Dale Earnhardt Jr. was on the broadcast call for NBC like he normally is during Saturday's Xfinity Series race at Martinsville. All he could do was sit and watch as Richard Childress Racing's Austin Hill and Sheldon Creed had issues on the final restart, with both costing each other a chance at the Championship Four at Phoenix and following it up with mutual venom after the race. Even the normally even-tempered RCR team owner, Richard Childress, let the emotions of the moment spill into his own post-race interview, calling Creed "stupid."
Videos by FanBuzz
Earnhardt's driver, Justin Allgaier, won the race, and Earnhardt had a busy evening celebrating the victory and doing his own post-race interviews and shared his thoughts about what went down with RCR's drivers.

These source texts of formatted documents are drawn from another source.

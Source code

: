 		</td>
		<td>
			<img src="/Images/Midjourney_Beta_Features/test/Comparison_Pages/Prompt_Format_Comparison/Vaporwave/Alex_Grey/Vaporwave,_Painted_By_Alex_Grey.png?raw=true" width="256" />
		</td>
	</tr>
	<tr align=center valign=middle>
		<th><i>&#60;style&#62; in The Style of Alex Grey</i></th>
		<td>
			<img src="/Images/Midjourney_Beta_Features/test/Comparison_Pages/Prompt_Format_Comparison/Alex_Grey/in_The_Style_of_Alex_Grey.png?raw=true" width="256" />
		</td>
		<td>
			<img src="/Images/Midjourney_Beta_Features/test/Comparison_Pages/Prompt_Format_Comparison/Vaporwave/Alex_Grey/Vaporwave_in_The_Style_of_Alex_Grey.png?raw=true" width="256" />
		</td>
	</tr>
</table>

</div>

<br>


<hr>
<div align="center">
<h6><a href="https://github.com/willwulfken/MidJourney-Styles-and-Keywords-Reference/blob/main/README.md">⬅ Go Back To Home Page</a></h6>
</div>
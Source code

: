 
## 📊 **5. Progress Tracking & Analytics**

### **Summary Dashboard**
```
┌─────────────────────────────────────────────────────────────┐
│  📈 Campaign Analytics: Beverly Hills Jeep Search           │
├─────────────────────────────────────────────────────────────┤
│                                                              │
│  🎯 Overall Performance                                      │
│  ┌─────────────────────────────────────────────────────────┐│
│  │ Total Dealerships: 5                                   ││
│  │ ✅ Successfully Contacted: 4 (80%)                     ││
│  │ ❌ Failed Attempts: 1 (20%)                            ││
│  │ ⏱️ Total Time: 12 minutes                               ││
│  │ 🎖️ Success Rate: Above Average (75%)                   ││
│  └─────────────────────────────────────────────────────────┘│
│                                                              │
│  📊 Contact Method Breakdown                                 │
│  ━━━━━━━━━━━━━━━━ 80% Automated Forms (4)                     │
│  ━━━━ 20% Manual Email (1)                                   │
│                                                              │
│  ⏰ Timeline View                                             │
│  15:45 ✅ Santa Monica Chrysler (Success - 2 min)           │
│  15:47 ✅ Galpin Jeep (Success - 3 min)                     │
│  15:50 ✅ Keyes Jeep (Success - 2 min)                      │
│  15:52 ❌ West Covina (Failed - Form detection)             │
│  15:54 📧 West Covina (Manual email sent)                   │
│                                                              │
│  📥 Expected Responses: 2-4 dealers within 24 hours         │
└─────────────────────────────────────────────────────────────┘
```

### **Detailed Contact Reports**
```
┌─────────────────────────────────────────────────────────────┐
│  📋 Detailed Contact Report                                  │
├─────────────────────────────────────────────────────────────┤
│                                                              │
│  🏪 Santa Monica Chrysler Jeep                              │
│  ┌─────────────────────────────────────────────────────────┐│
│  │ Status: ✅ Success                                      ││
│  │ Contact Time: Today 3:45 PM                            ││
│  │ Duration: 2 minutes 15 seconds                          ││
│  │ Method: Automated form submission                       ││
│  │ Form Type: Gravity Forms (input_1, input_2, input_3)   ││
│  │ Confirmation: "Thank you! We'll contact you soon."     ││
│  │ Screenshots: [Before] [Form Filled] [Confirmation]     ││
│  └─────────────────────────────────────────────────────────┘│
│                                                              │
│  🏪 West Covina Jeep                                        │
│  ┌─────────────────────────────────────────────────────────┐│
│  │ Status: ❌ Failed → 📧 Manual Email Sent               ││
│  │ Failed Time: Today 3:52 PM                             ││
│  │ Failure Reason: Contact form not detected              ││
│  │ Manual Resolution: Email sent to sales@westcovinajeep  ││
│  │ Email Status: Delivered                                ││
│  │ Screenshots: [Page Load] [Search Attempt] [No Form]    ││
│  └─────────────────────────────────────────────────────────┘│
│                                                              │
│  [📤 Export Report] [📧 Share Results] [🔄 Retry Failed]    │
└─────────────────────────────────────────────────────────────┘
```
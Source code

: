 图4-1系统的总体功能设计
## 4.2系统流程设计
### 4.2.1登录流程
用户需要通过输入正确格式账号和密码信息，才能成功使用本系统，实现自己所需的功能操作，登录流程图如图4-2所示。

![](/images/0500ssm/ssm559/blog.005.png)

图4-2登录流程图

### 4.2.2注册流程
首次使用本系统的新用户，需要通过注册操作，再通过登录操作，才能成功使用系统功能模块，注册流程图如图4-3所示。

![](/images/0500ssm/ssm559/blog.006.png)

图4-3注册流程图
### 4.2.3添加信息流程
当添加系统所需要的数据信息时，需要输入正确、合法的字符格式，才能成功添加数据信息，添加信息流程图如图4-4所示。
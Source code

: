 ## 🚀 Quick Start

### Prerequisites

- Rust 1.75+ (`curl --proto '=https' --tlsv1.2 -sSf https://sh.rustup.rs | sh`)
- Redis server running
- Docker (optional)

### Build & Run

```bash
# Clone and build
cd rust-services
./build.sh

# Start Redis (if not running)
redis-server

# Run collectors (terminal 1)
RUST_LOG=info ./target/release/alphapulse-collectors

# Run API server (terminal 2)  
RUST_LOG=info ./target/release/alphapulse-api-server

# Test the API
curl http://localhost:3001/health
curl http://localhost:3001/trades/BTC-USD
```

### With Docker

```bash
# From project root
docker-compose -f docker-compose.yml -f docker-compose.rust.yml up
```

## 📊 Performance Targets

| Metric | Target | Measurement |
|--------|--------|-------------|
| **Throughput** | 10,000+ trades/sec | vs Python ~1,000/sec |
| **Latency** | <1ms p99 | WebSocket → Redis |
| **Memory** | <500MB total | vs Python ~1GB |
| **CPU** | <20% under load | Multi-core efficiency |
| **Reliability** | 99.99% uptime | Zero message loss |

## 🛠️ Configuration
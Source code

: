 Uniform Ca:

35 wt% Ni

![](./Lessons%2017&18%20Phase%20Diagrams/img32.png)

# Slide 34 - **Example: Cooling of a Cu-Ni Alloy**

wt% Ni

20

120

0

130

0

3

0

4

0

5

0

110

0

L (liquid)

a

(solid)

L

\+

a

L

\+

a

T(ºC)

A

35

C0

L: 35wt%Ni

Being a car owner and former driver, he had a very unique take on the incident after being asked how he would've handled the situation by Fox Sport's Bob Pockrass.
During the winning team news conference, I was curious on what Dale Earnhardt Jr. thought of the finish in regards to the RCR teammate dynamic both from a driver and owner perspective. He didn’t see anything out of line but understands the frustrations: pic.twitter.com/FatNPqjAj0
— Bob Pockrass (@bobpockrass) October 29, 2023
"I don't know what you do. I was sitting there, thinking about that, talking about that, in those final handful of laps. You've got two sets of teammates, in there with Gibbs and RCR. You've got arguably two or three of those guys out of that group that have to win. What do you expect them to do? I can understand Richard or Austin or Creed's frustration, but I mean, they were doing what they have to do to win. It's tough," Earnhardt said. "The playoffs and the elimination races and everything, it puts us in those situations that we've never been in before, with teammates. You've got a car capable of winning the race, but your teammate needs this, and another one needs that, and you can't really go out and have an objective of your own. An agenda of your own. It puts us in unique situations now that we've never really watched people experience or been a part of before."
Luckily for Creed, this weekend's championship race at Phoenix is his final race behind the wheel of the No. 2 as he moves on for the 2024 Xfinity season.